I have some questions regarding the strategy of the proof of the existence of Hilbert and Quot schemes (I will focus on the latter since it's more general), as in the book Fundamental Algebraic Geometry–Grothendieck's FGA Explained. (I have just a sketch of the related part and not go into the details yet.)
(1) I find the basic setting is restricted to the category ${\rm Sch}^{\rm locnoe}_S$ of locally noetherian schemes over a fixed locally noetherian schemes $S$. I think it first proves representability of the functor $\mathfrak{Q}uot_{E/X/S}$ in this category ${\rm Sch}^{\rm locnoe}_S$, then through Yoneda lemma, we can find a locally noetherian scheme ${\rm Quot}_{E/X/S}$ representing the functor $\mathfrak{Q}uot_{E/X/S}$, then we in particular regard this scheme ${\rm Quot}_{E/X/S}$ as in ${\rm Sch}_S$, the category of all $S$-schemes. Am I correct? (In my opinion, people only want it to be an $S$-scheme a priori; being locally noetherian is an extra property.)

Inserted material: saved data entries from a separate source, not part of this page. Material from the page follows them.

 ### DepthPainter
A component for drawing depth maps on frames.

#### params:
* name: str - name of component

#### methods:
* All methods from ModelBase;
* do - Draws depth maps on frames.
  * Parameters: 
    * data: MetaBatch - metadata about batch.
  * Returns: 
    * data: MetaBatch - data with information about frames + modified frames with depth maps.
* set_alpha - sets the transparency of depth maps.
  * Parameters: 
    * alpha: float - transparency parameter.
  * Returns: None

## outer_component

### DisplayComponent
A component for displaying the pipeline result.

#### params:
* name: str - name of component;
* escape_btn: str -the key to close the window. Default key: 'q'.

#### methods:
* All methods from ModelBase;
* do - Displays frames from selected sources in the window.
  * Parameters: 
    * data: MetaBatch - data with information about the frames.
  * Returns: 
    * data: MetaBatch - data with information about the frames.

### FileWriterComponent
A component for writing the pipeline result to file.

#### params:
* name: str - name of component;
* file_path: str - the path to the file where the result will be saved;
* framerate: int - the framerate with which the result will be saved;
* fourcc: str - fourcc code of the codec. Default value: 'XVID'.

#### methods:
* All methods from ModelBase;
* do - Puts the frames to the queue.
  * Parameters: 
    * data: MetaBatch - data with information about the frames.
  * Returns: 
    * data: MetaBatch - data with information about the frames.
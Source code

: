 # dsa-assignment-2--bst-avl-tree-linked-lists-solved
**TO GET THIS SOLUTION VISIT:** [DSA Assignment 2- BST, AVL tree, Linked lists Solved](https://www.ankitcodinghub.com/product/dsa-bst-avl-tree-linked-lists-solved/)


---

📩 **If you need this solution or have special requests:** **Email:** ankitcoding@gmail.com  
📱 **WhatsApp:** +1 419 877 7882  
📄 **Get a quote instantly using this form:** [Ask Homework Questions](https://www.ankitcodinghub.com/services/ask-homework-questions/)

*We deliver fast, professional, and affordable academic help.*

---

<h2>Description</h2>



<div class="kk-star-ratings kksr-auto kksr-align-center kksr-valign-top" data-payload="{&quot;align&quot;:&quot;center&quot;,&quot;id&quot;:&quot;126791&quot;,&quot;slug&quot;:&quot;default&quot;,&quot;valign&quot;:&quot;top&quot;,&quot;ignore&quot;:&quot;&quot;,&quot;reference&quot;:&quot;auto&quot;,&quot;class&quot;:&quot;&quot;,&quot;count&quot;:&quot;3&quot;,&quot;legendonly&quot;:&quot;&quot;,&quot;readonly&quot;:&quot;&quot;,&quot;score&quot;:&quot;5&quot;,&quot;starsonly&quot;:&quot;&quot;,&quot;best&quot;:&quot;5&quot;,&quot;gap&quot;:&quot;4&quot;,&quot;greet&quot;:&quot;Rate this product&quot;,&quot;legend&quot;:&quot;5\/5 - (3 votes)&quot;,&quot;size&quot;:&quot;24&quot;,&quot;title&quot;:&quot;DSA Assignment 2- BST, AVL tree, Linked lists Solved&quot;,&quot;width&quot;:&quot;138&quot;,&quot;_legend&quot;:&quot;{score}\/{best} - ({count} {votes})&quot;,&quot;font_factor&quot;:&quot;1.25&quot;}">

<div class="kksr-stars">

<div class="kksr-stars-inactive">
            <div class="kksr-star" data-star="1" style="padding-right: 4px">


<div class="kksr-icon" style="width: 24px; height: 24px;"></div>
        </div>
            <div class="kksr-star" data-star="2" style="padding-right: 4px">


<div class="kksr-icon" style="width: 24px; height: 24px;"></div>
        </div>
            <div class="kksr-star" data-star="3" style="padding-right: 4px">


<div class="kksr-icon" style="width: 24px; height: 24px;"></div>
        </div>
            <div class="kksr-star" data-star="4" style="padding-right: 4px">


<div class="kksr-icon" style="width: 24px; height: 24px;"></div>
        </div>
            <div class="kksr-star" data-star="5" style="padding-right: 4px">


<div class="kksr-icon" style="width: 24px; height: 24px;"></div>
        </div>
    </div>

(2) This is more crucial to me. The following picture is from p.110 of the above-mentioned book.
I think, in general, Yoneda embedding doesn't commute with coproducts, i.e., we don't have $h_{\coprod Y_i}\cong\coprod h_{Y_i}$. How can one get a coproduct decomposition of the representative from a coproduct decomposition of the corresponding functor (in our situation, $\mathfrak{Q}uot_{E/X/S}$)?
Thanks in advance for those who answer my doubts!